======== STUDY MATERIAL

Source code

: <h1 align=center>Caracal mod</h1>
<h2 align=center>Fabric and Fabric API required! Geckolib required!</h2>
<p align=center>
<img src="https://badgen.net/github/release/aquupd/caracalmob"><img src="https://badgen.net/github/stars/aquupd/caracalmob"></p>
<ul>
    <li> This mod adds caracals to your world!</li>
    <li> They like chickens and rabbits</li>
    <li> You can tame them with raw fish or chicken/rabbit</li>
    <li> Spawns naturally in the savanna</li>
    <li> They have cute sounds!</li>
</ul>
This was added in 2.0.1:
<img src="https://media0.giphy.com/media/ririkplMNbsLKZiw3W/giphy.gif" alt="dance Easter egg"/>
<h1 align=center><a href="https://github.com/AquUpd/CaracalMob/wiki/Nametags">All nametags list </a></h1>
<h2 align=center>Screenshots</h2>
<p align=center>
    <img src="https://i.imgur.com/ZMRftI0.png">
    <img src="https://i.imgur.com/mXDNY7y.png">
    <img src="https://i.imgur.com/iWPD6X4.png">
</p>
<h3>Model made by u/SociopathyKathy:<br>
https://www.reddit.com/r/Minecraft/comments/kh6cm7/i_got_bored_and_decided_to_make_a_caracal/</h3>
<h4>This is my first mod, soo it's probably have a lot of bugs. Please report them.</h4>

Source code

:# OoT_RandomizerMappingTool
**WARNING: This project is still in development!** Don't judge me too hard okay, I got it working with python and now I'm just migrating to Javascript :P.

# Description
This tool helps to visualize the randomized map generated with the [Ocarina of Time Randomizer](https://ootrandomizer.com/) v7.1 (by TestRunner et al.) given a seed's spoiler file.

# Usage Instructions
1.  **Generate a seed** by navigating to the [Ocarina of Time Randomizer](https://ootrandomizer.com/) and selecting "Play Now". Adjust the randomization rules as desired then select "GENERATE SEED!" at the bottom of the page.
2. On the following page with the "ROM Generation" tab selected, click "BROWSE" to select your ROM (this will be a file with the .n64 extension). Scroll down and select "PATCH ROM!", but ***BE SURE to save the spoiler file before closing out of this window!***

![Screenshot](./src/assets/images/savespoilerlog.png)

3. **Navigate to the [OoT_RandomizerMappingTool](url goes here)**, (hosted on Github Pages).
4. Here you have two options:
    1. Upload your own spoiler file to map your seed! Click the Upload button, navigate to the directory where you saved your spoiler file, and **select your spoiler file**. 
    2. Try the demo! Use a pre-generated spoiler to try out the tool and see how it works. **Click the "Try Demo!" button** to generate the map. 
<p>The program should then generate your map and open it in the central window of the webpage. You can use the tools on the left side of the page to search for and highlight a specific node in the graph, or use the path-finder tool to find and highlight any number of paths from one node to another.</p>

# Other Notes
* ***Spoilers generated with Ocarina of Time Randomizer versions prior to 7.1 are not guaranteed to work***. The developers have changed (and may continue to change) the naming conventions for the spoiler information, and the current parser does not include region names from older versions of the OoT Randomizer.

================

Give all the records above again, wording unchanged.

■ **ANSWER TO THIS TASK**:
Source code

: <h1 align=center>Caracal mod</h1>
<h2 align=center>Fabric and Fabric API required! Geckolib required!</h2>
<p align=center>
<img src="https://badgen.net/github/release/aquupd/caracalmob"><img src="https://badgen.net/github/stars/aquupd/caracalmob"></p>
<ul>
    <li> This mod adds caracals to your world!</li>
    <li> They like chickens and rabbits</li>
    <li> You can tame them with raw fish or chicken/rabbit</li>
    <li> Spawns naturally in the savanna</li>
    <li> They have cute sounds!</li>
</ul>
This was added in 2.0.1:
<img src="https://media0.giphy.com/media/ririkplMNbsLKZiw3W/giphy.gif" alt="dance Easter egg"/>
<h1 align=center><a href="https://github.com/AquUpd/CaracalMob/wiki/Nametags">All nametags list </a></h1>
<h2 align=center>Screenshots</h2>
<p align=center>
    <img src="https://i.imgur.com/ZMRftI0.png">
    <img src="https://i.imgur.com/mXDNY7y.png">
    <img src="https://i.imgur.com/iWPD6X4.png">
</p>
<h3>Model made by u/SociopathyKathy:<br>
https://www.reddit.com/r/Minecraft/comments/kh6cm7/i_got_bored_and_decided_to_make_a_caracal/</h3>
<h4>This is my first mod, soo it's probably have a lot of bugs. Please report them.</h4>

Source code

:# OoT_RandomizerMappingTool
**WARNING: This project is still in development!** Don't judge me too hard okay, I got it working with python and now I'm just migrating to Javascript :P.

# Description
This tool helps to visualize the randomized map generated with the [Ocarina of Time Randomizer](https://ootrandomizer.com/) v7.1 (by TestRunner et al.) given a seed's spoiler file.

# Usage Instructions
1.  **Generate a seed** by navigating to the [Ocarina of Time Randomizer](https://ootrandomizer.com/) and selecting "Play Now". Adjust the randomization rules as desired then select "GENERATE SEED!" at the bottom of the page.
2. On the following page with the "ROM Generation" tab selected, click "BROWSE" to select your ROM (this will be a file with the .n64 extension). Scroll down and select "PATCH ROM!", but ***BE SURE to save the spoiler file before closing out of this window!***

![Screenshot](./src/assets/images/savespoilerlog.png)

3. **Navigate to the [OoT_RandomizerMappingTool](url goes here)**, (hosted on Github Pages).
4. Here you have two options:
    1. Upload your own spoiler file to map your seed! Click the Upload button, navigate to the directory where you saved your spoiler file, and **select your spoiler file**. 
    2. Try the demo! Use a pre-generated spoiler to try out the tool and see how it works. **Click the "Try Demo!" button** to generate the map. 
<p>The program should then generate your map and open it in the central window of the webpage. You can use the tools on the left side of the page to search for and highlight a specific node in the graph, or use the path-finder tool to find and highlight any number of paths from one node to another.</p>

# Other Notes
* ***Spoilers generated with Ocarina of Time Randomizer versions prior to 7.1 are not guaranteed to work***. The developers have changed (and may continue to change) the naming conventions for the spoiler information, and the current parser does not include region names from older versions of the OoT Randomizer.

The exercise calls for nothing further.